How could Seymour Papert’s essay: The Gears of My Childhood inform Vermont’s commitment to implementing Personalized Learning?

Vermont’s implementation of the Flexible Pathway Initiative and PLP’s will require students to meet with teachers to discuss their skills, interests and learning styles and career/college goals. This approach not only aims at the “cognitive aspects of assimilation” but also at the “affective component.” The Gears of my Childhood by Papert describes in detail the author’s personal fascination and intensive childhood involvement with gears. In his essay, Papert speaks to the affective feeling of loving his inquiries and his pleasure in discovery of the”How.”.

PLP’s and Flexible Pathways need to take into account that students entering the teen years need “more voice and choice, in both process and product, and especially platform.” For students to fall in love with learning is something which can not be reduced to purely cognitive terms. Falling in love with learning is intensely personal and idiosyncratic. However, if given a voice students will often rise to the challenge and opportunity.

Teachers:
“The PLP redesign was a real eye-opener in seeing how students would prefer to create their own projects. It reminded me that, when given the right opportunities, students will jump right into a project and take the responsibility for their own learning and achievement.”

“It reminded me that student voice needs to factor in much more than it currently does in our plan. We need to revisit what are our non-negotiables. Can we let students choose the platform? Their goals? Ways of reflecting? Etc.”

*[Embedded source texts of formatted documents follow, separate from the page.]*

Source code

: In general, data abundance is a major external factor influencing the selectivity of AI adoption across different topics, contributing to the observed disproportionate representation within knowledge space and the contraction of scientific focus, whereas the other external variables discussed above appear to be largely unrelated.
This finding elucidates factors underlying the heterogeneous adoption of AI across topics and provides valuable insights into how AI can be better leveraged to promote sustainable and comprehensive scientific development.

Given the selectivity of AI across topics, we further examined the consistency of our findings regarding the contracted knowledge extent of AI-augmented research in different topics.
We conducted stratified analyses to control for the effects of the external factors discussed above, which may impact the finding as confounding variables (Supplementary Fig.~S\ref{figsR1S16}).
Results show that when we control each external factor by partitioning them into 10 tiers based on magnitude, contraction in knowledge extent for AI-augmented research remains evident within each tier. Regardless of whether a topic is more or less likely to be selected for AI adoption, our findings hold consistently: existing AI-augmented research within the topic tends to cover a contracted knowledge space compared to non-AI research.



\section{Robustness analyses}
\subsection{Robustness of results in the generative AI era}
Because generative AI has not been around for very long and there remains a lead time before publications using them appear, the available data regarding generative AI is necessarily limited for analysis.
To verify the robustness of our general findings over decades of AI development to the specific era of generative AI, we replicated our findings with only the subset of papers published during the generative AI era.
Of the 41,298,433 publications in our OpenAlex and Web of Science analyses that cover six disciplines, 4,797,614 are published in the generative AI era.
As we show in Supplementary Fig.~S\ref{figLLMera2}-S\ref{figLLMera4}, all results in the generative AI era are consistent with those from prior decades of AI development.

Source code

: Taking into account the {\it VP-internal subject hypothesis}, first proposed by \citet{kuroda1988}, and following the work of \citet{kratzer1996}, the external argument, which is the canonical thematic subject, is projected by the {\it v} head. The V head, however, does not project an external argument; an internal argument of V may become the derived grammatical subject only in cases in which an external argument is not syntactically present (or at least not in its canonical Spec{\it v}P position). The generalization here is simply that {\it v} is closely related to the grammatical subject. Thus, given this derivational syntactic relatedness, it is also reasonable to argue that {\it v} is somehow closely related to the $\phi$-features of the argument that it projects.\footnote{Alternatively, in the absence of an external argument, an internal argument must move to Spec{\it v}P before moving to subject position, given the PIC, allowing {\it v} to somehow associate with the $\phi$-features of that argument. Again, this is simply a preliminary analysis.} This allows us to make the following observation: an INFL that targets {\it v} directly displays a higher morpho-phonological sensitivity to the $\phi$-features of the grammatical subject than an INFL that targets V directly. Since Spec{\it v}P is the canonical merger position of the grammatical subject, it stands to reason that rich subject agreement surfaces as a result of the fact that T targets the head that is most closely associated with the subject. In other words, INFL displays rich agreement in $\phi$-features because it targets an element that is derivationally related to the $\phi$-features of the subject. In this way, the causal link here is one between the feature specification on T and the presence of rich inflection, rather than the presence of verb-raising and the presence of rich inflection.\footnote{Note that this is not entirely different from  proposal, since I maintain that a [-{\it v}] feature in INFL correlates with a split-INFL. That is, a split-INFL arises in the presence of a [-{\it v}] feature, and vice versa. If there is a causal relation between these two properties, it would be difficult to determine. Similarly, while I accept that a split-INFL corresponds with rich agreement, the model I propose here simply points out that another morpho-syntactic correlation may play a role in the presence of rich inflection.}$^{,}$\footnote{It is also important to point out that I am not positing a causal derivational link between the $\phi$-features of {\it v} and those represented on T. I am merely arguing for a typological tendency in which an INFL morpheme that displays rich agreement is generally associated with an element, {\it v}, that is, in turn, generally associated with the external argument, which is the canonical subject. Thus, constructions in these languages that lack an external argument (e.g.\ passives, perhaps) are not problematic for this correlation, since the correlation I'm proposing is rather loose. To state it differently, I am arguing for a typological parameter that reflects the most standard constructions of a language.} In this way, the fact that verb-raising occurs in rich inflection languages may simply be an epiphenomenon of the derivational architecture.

As this generation of students in Vermont and globally prepares for their future they must be prepared for a fluid and lifetime assimilation of new technology and models of national and international coexistence. “The rate at which technology changes has reached a dizzying speed, with new tools and platforms emerging constantly. “ Luke Rhinehart wrote: “Man must become comfortable in flowing from one role to another, one set of values to another, one life to another. Men must be free from boundaries, patterns and consistencies in order to be free to think, feel and create in new ways. Men have admired Prometheus and Mars too long; our God must become Proteus.”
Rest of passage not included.